PAUL CÉZANNE en 1861

Rodin exposait une Ève qu’on jugeait déconcertante et un buste de Falguière. Ce dernier, par contre, exposait un Balzac qu’on lui avait commandé après le scandale causé par celui de Rodin.

Rien ne manquait à la liste officielle et complète. On pouvait admirer un grand nombre de Baigneuses, de Venises au crépuscule, de Léda et de Jehanne d’Arc.
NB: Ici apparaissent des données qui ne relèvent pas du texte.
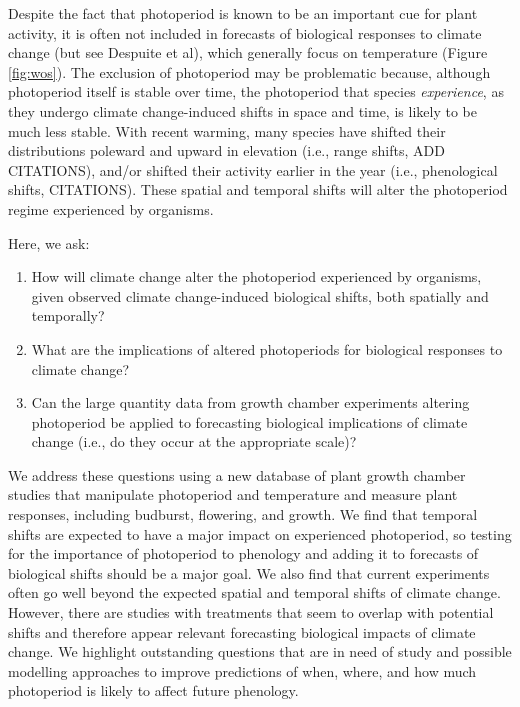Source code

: \documentclass{article}
\begin{document}
\par Despite the fact that photoperiod is known to be an important cue for plant activity, it is often not included in forecasts of biological responses to climate change (but see Despuite et al), which generally focus on temperature (Figure \ref{fig:wos}). The exclusion of photoperiod may be problematic because, although photoperiod itself is stable over time, the photoperiod that species \emph{experience}, as they undergo climate change-induced shifts in space and time, is likely to be much less stable. With recent warming, many species have shifted their distributions poleward and upward in elevation (i.e., range shifts, ADD CITATIONS), and/or shifted their activity earlier in the year (i.e., phenological shifts, CITATIONS). These spatial and temporal shifts will alter the photoperiod regime experienced by organisms. 
\par Here, we ask: 
\begin{enumerate}
\item How will climate change alter the photoperiod experienced by organisms, given observed climate change-induced biological shifts, both spatially and temporally?
\item What are the implications of altered photoperiods for biological responses to climate change?
\item Can the large quantity data from growth chamber experiments altering photoperiod be applied to forecasting biological implications of climate change (i.e., do they occur at the appropriate scale)?

\end{enumerate}
\par We address these questions using a new database of plant growth chamber studies that manipulate photoperiod and temperature and measure plant responses, including budburst, flowering, and growth. We find that %
temporal shifts are expected to have a major impact on experienced photoperiod, so testing for the importance of photoperiod to phenology and adding it to forecasts of biological shifts should be a major goal. We also find that current experiments often go well beyond the expected spatial and temporal shifts of climate change. However, there are studies with treatments that seem to overlap with potential shifts and therefore appear relevant forecasting biological impacts of climate change. We highlight outstanding questions that are in need of study and possible modelling approaches to improve predictions of when, where, and how much photoperiod is likely to affect future phenology.
\end{document}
Carmen Sylva voisinait avec Deschanel ou le général Brugère, et il y avait des Effets de neige et des Marchés bretons, des Retours de pêcheurs à Concarneau et des Meules de foin, des Amandiers en fleurs et des Troupeaux à l’abreuvoir, des Escadres françaises saluant les yachts russes, des Bédouins en prière, des Matins de Toussaint au Père-Lachaise, des Inquisiteurs, des Toréadors, et toujours d’innombrables natures mortes et quelques Roybet cramoisis.

C’est à l’époque où ce Salon, qui était jugé supérieur à tous les autres, florissait, qu’on me présenta à Paul Cézanne.

La petite ville où je faisais mon service militaire le tenait pour un maniaque, et il portait, sous une houppelande, un tricot de laine brune contre lequel il avait dû appuyer sa palette, en revenant du motif.

*
* *

Il me tira un grand coup de chapeau, ce qui ne fut pas pour me mettre à mon aise, car les militaires sans galons n’ont pas coutume d’être salués si bas, et j’étais, de plus, éperdu de timidité.

Je vis qu’il était chauve avec une couronne de cheveux argentés et fins.